2 Related Work 2.1 Satisfying Atomicity Tygar brought forward that atomicity should be guaranteed in e-transaction [5,6]. He divided atomicity into three levels: Money Atomicity, Goods Atomicity, Certified Delivery. These three definitions can refer to [4] and [13]. Jean Camp presented a protocol realizing atomicity and anonymity [7]. But in it, fair anonymity is unavailable. Additional, goods are limited to electronic ones. Based on the atomic classify by Tygar, we propose an extended atomicity classification: satisfying atomicity, namely strong fair transaction. In this scene, atomicity can be fallen into two classes: satisfied atomicity and unsatisfied atomicity. Satisfied transaction: All participants agree with the transaction before the submission of the transaction and satisfy the ending after submission. Obviously, satisfied transaction is a subset of transaction. On the other side, satisfying transaction has to be transaction of successful submission. Transaction fulfilling goods atomicity does not have to be satisfying one, which might due to the shopper’s dissatisfaction with payment or customer’s dissatisfaction with goods. Unsatisfied transaction: the submitted transaction is not a satisfied transaction. Submission of satisfied transaction is named satisfied submission. In e-transaction, customer always couldn’t validate the goods supply before she receives goods. At the same time seller couldn’t validate the payment before the payment really take place. Therefore, when payment and goods supply are both assumed correctly, the transaction is called satisfying transaction.

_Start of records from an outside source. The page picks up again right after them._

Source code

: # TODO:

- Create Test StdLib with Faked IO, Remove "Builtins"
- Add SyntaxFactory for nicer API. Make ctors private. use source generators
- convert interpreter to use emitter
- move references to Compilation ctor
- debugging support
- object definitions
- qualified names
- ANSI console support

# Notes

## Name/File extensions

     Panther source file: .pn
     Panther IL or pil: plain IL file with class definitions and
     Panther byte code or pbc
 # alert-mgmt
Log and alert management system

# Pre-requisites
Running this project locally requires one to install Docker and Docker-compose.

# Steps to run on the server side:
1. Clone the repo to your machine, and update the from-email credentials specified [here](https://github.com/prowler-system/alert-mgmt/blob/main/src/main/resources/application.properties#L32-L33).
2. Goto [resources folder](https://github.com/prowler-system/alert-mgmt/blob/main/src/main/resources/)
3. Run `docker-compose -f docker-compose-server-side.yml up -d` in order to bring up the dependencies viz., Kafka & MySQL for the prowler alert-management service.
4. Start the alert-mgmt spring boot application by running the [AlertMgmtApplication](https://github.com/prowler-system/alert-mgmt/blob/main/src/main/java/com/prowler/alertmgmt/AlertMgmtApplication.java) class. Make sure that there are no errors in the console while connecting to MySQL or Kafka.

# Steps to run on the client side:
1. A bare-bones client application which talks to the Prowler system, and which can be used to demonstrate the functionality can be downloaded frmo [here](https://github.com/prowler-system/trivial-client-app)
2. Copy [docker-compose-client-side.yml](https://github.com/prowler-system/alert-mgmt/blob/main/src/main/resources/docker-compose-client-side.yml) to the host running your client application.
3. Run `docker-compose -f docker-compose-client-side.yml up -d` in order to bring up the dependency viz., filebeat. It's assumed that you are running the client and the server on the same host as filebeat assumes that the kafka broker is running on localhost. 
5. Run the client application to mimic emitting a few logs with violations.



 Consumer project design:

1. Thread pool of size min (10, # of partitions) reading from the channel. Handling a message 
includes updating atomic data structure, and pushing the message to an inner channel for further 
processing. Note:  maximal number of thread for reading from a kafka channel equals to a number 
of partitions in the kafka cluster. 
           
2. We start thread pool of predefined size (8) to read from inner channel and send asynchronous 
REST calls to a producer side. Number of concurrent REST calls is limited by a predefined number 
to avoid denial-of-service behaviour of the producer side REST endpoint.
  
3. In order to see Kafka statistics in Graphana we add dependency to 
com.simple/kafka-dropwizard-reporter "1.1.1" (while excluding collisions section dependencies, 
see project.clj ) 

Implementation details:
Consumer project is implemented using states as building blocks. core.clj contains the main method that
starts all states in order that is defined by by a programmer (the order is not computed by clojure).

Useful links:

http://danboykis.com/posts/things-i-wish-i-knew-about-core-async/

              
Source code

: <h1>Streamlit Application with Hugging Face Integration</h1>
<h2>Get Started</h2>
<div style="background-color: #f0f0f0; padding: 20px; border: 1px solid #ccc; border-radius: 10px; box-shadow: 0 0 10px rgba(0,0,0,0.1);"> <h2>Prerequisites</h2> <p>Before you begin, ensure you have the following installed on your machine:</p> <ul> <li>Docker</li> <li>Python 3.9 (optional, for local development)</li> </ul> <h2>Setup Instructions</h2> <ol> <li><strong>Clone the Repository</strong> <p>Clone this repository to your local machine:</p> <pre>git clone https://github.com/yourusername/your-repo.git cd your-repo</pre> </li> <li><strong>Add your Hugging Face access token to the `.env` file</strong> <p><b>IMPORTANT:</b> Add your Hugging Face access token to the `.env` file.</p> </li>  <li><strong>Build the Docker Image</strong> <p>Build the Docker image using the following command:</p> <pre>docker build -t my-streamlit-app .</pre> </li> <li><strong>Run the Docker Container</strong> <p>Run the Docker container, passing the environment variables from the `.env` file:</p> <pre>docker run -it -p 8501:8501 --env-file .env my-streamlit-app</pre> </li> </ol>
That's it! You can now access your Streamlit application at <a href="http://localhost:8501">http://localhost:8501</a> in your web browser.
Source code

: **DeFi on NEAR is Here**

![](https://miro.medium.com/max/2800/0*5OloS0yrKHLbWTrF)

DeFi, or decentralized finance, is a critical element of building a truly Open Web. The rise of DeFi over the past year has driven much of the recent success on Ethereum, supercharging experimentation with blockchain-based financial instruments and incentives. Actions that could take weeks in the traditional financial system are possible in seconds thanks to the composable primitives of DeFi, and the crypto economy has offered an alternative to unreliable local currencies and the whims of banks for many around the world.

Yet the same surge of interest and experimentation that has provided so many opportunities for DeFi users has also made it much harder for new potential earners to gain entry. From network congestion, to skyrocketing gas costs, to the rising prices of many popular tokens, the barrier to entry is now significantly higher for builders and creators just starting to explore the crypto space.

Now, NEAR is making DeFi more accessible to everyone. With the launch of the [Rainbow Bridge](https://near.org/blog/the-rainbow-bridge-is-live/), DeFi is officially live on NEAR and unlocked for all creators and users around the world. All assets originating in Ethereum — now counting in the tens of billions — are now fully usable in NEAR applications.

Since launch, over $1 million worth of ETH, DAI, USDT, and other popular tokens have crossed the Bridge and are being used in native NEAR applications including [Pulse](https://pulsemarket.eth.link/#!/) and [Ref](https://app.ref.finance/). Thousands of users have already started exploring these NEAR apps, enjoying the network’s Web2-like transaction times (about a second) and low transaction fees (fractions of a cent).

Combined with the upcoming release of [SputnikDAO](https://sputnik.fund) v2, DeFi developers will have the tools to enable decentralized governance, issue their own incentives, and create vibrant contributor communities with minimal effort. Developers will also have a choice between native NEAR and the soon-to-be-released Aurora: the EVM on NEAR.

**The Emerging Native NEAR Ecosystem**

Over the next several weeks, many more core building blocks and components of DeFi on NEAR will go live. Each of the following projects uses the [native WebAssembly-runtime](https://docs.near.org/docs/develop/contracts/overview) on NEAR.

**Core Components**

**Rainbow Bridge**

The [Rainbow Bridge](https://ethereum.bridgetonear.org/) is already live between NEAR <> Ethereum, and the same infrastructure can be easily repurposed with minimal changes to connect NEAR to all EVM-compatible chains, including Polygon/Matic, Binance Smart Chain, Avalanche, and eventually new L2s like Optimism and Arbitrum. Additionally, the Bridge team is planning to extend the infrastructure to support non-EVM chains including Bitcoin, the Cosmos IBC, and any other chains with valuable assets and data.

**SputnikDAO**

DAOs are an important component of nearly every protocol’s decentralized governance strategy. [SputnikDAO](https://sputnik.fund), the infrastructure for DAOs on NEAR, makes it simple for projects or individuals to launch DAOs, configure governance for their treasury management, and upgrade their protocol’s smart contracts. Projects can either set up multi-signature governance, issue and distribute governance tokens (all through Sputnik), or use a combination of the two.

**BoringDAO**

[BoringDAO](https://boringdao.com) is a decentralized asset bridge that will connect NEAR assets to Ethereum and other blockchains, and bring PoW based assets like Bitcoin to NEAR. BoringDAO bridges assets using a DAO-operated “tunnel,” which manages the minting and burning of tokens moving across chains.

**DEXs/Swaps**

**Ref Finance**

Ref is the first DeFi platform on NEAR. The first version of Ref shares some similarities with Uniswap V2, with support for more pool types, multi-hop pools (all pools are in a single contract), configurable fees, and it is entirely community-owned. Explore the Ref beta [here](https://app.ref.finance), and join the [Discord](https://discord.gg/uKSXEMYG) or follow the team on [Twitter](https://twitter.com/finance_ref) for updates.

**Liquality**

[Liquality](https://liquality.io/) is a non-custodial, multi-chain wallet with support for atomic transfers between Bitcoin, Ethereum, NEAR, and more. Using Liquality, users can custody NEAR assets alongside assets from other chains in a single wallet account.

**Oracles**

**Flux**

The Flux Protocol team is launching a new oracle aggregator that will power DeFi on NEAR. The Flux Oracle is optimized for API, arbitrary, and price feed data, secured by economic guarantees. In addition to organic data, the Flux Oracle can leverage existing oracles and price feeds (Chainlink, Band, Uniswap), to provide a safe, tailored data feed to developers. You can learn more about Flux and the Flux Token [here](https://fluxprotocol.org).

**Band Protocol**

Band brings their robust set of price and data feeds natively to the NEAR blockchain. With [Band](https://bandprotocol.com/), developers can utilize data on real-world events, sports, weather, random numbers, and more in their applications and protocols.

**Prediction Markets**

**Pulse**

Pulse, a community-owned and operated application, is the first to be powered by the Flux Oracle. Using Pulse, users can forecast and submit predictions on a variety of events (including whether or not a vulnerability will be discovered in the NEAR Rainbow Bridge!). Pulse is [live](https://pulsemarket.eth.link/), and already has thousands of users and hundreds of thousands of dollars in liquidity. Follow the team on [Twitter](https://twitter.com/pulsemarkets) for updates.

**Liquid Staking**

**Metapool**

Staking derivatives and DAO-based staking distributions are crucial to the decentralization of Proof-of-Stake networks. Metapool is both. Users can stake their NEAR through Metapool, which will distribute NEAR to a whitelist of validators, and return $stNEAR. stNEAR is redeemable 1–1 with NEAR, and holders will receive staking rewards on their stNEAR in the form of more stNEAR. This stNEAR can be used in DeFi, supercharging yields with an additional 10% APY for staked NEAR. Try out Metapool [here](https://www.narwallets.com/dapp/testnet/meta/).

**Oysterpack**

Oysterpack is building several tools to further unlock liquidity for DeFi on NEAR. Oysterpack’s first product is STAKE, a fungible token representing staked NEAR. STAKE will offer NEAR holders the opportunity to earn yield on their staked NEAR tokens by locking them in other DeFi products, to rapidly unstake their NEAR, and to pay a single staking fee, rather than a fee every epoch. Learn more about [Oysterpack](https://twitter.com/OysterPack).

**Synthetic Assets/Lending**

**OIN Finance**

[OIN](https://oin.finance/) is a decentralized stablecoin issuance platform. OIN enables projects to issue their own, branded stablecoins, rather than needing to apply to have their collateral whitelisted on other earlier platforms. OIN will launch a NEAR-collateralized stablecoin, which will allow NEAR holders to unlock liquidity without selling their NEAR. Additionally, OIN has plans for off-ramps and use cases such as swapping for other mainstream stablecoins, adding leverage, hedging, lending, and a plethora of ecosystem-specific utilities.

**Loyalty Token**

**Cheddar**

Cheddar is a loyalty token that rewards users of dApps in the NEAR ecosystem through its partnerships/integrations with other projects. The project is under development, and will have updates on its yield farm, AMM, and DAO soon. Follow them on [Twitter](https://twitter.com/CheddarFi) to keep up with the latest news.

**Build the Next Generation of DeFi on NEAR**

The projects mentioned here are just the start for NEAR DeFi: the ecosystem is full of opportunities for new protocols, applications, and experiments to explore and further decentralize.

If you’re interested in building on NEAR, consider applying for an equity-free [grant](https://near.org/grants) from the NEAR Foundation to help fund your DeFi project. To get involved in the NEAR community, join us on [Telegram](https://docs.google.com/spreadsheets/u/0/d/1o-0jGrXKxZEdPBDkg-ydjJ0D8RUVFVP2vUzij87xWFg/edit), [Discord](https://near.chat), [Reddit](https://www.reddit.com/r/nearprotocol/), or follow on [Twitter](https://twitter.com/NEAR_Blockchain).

2.2 Fair Anonymity David Chaum put forth the concept of the anonymity in electronic commerce, and he realized the privacy in his Digicash[3]. But absolutely anonymity provides feasibility to criminal by untraceable e-crime, such as corruption, unlawful purchase, etc. In 1992, van Solms and Naccache[8] discovered a serious attack on Chaum’s payment system. Therefore, Chaum and Bronds proposed some protocols to implement controllable anonymity[9,10]. Afterward, Stadler brought forward fair anonymity[11]. Some other methods are proposed in the later years[12]. With fair anonymity, the anonymity of one participator could be revoked by the authorized organization when illegal transactions are found. Unfortunately, in most existing systems, certificates are usually used to authenticate merchants and customers, and the credit card is employed as payment method, consequently, the transaction detail is opened to the bank.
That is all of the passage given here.